Digital marketers have been wringing their hands over the pending loss of third-party cookies for about two years now. Google recently announced that it was delaying plans to block them from its Chrome web browser until sometime in 2025, but it seems virtually inevitable that those plans will proceed at some point.

Part of the reason for the delay is surely to give digital marketers time to prepare. And while some individuals and firms might try using the next several months to try clinging to the third party data tracking that they’ve taken for granted so long, it seems likely that they’ll have to deal with the impact of the change at some point.

Assuming Google doesn’t announce another delay, the change will initially apply only to Chrome. This does leave the door open for digital marketers to keep relying on consumer browsing history to target their ads in other browsers. And this in turn gives them the option to shift most of their marketing activities toward the users of other browsers, and even to encourage part of their existing customer base to ditch Chrome.

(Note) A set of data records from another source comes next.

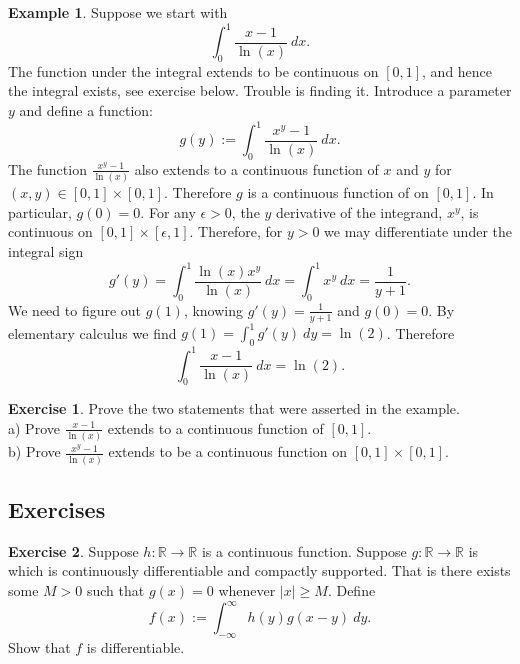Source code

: \documentclass[12pt]{book}
\newcommand{\abs}[1]{\left\lvert {#1} \right\rvert}
\newcommand{\R}{{\mathbb{R}}}
\theoremstyle{plain}
\theoremstyle{remark}
\theoremstyle{definition}
\theoremstyle{exercise}
\newtheorem{exercise}{Exercise}[section]
\theoremstyle{example}
\newtheorem{example}[thm]{Example}
\begin{document}
\begin{example}
Suppose we start with
\begin{equation*}
\int_0^{1} \frac{x-1}{\ln(x)} ~dx .
\end{equation*}
The function under the integral 
extends to be continuous on $[0,1]$, and hence
the integral exists, see exercise below.  Trouble is finding it.  Introduce a parameter $y$
and define a function:
\begin{equation*}
g(y) := \int_0^{1} \frac{x^y-1}{\ln(x)} ~dx .
\end{equation*}
The function
$\frac{x^y-1}{\ln(x)}$
also extends to a continuous function of $x$ and $y$
for $(x,y) \in [0,1] \times [0,1]$.
Therefore
$g$ is a continuous function of on $[0,1]$.  In particular, $g(0) = 0$.
For any $\epsilon > 0$, the $y$ derivative of the integrand, $x^y$,
is continuous on $[0,1] \times [\epsilon,1]$.  Therefore,
for $y >0$ we may differentiate under the integral sign
\begin{equation*}
g'(y) =
\int_0^{1} \frac{\ln(x) x^y}{\ln(x)} ~dx 
=
\int_0^{1} x^y ~dx =
\frac{1}{y+1} .
\end{equation*}
We need to figure out $g(1)$, knowing $g'(y) = \frac{1}{y+1}$ and $g(0) =
0$.  By elementary calculus we find $g(1) = \int_0^1 g'(y)~dy = \ln(2)$.  Therefore
\begin{equation*}
\int_0^{1} \frac{x-1}{\ln(x)} ~dx  = \ln(2).
\end{equation*}
\end{example}

\begin{exercise}
Prove the two statements that were asserted in the example.\\
a) Prove $\frac{x-1}{\ln(x)}$ extends to a continuous function of
$[0,1]$.\\
b) Prove $\frac{x^y-1}{\ln(x)}$ extends to be a continuous function
on $[0,1] \times [0,1]$.
\end{exercise}

\subsection{Exercises}

\begin{exercise}
Suppose $h \colon \R \to \R$ is a continuous function.  Suppose $g
\colon \R \to \R$ is which is continuously differentiable and compactly
supported.  That is there exists some $M > 0$ such that $g(x) = 0$ whenever
$\abs{x} \geq M$.  Define
\begin{equation*}
f(x) := \int_{-\infty}^\infty h(y)g(x-y)~dy  .
\end{equation*}
Show that $f$ is differentiable.
\end{exercise}
\end{document}
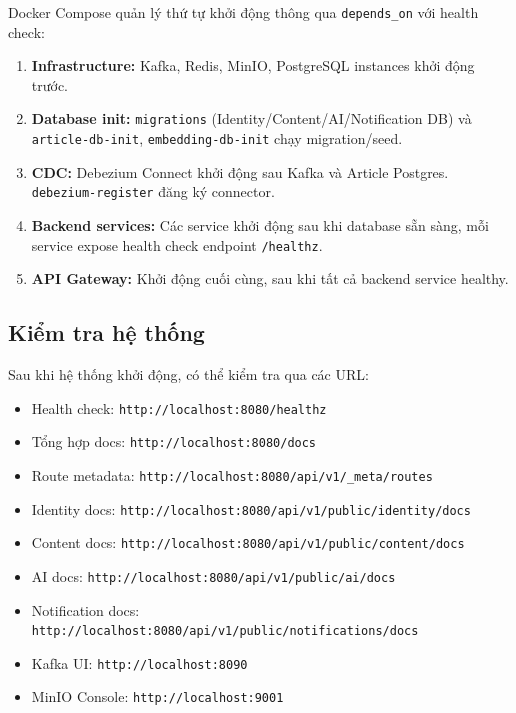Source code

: \documentclass[14pt,a4paper,oneside]{extreport}
\begin{document}
Docker Compose quản lý thứ tự khởi động thông qua \texttt{depends\_on} với health check:

\begin{enumerate}[leftmargin=2cm]
  \item \textbf{Infrastructure:} Kafka, Redis, MinIO, PostgreSQL instances khởi động trước.
  \item \textbf{Database init:} \texttt{migrations} (Identity/Content/AI/Notification DB) và \texttt{article-db-init}, \texttt{embedding-db-init} chạy migration/seed.
  \item \textbf{CDC:} Debezium Connect khởi động sau Kafka và Article Postgres. \texttt{debezium-register} đăng ký connector.
  \item \textbf{Backend services:} Các service khởi động sau khi database sẵn sàng, mỗi service expose health check endpoint \texttt{/healthz}.
  \item \textbf{API Gateway:} Khởi động cuối cùng, sau khi tất cả backend service healthy.
\end{enumerate}

\subsection{Kiểm tra hệ thống}

Sau khi hệ thống khởi động, có thể kiểm tra qua các URL:

\begin{itemize}[leftmargin=2cm]
  \item Health check: \texttt{http://localhost:8080/healthz}
  \item Tổng hợp docs: \texttt{http://localhost:8080/docs}
  \item Route metadata: \texttt{http://localhost:8080/api/v1/\_meta/routes}
  \item Identity docs: \texttt{http://localhost:8080/api/v1/public/identity/docs}
  \item Content docs: \texttt{http://localhost:8080/api/v1/public/content/docs}
  \item AI docs: \texttt{http://localhost:8080/api/v1/public/ai/docs}
  \item Notification docs: \texttt{http://localhost:8080/api/v1/public/notifications/docs}
  \item Kafka UI: \texttt{http://localhost:8090}
  \item MinIO Console: \texttt{http://localhost:9001}
\end{itemize}
\end{document}
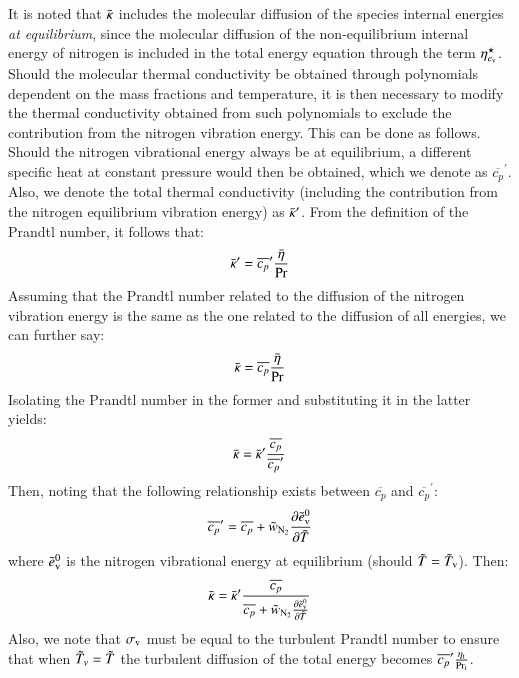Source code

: \documentclass{warpdoc}
\newcommand{\Cp}{{c_{p}}}
\newcommand{\turb}{_{\rm t}}
\newcommand{\etat}{{\eta\turb}}
\newcommand{\ev}{e_{\rm v}}
\newcommand{\tildeevzero}{\wtilde{e}_{\rm v}^0}
\begin{document}
It is noted that $\bar{\kappa}$ includes the molecular diffusion of
the species internal energies \emph{at equilibrium}, since the molecular diffusion
of the non-equilibrium internal energy of nitrogen is included in the total energy equation through the term $\eta_{\ev}^\star$. Should the molecular thermal conductivity
be obtained through polynomials dependent on the mass fractions and temperature, it is then necessary to modify the thermal conductivity obtained from such polynomials to exclude the contribution from the nitrogen vibration energy. This can be done as follows. Should the nitrogen vibrational energy always be at equilibrium, a different specific heat at constant pressure would then be obtained, which we denote as $\overline{\Cp}^\prime$.
Also, we denote the total thermal conductivity (including the contribution from the nitrogen equilibrium vibration energy) as $\bar{\kappa}^\prime$.
From the definition of the Prandtl number, it follows that:
%
\begin{equation}
  \wbar{\kappa}^\prime=\overline{\Cp}^\prime \frac{\wbar{\eta}}{\rm Pr}
\end{equation}
%
Assuming that the Prandtl number related to the diffusion of the nitrogen vibration energy is the same as the one related to the diffusion of all energies, we can further say:
%
\begin{equation}
  \wbar{\kappa}=\overline{\Cp} \frac{\wbar{\eta}}{\rm Pr}
\end{equation}
%
Isolating the Prandtl number in the former and substituting it in the latter yields:
%
\begin{equation}
  \wbar{\kappa}= \wbar{\kappa}^\prime\frac{\overline{\Cp}}{\overline{\Cp}^\prime }
\end{equation}
%
Then, noting that the following relationship exists between $\overline{\Cp}$
and $\overline{\Cp}^\prime$:
%
\begin{equation}
  \overline{\Cp}^\prime=  \overline{\Cp}+ {\wtilde{w}_{\rm N_2}} \frac{\partial \tildeevzero}{\partial \wtilde{T}}
\label{eqn:cpprime}
\end{equation}
%
where $\tildeevzero$ is the nitrogen vibrational energy at equilibrium (should $\tilde{T}=\tilde{T}_{\rm v}$).
Then:
%
\begin{equation}
  \wbar{\kappa}= \wbar{\kappa}^\prime\frac{\overline{\Cp}}{\overline{\Cp}+ {\wtilde{w}_{\rm N_2}} \frac{\partial \tildeevzero}{\partial \wtilde{T}}}
\end{equation}
%
Also, we note that $\sigma_{\rm v}$ must be equal to the turbulent Prandtl number to ensure that when $\tilde{T}_v=\tilde{T}$ the turbulent diffusion of the total energy becomes $\overline{\Cp}^\prime \frac{\etat}{\rm Pr_t}$.
\end{document}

Then again, if any digital marketers are persuasive enough to convince people to switch, en masse, to Firefox or Microsoft Edge or another alternative, they probably don’t need the sort of shortcuts that cookies provide in the first place. More to the point, anyone who tries to compel that kind of switch would probably be swimming against the tide. As international concern over data privacy continues to grow, so too will user preferences for the blocking of cookies, and so other browsers will surely follow after Chrome.

For any digital marketers who are willing to evolve and grow along with the landscape of the internet, it probably makes more sense to go with the flow and to adopt the understanding that a cookie-free advertising strategy will not only be necessary in the future, but might actually be beneficial in some ways.

Traditionally, cookies have made it easy to connect on-site advertisements with users whose browsing history already demonstrates interest in or attention to certain categories of goods, as well as specific ecommerce sites. In theory, this maximizes the chances of interested parties navigating back to those same sites and following through on a purchase, which in turn reinforces their browser’s connection to those sites and their products.

But from a user experience standpoint, cookies can be a nuisance. They can leave people feeling as if the same ads are haunting them all across the internet, which has the potential to actually train them to ignore those ads, regardless of their relevance to prior browsing.

In absences of cookies, digital marketers will need to make a more concerted effort to design ads that are relevant to a target audience based not on their prior browsing history but rather on the content and style of the webpage they are actually visiting when they see them. This is potentially a lot more work for those digital marketers in the short term, but it could very well increase the value of their efforts, while also helping the internet of the future to become something more than a place where people are constantly fed what they’ve already said they want, with little opportunity for fresh discovery.

This may be motivating for some digital marketers but not for others. Those who entered the field with any sort of creative ambitions should relish the idea of actually hooking new prospects whether or not they’ve clicked on client sites before. And as cookies are broadly phased out in the years to come, those creative advertisers are the ones that aspiring ecommerce brands should look for.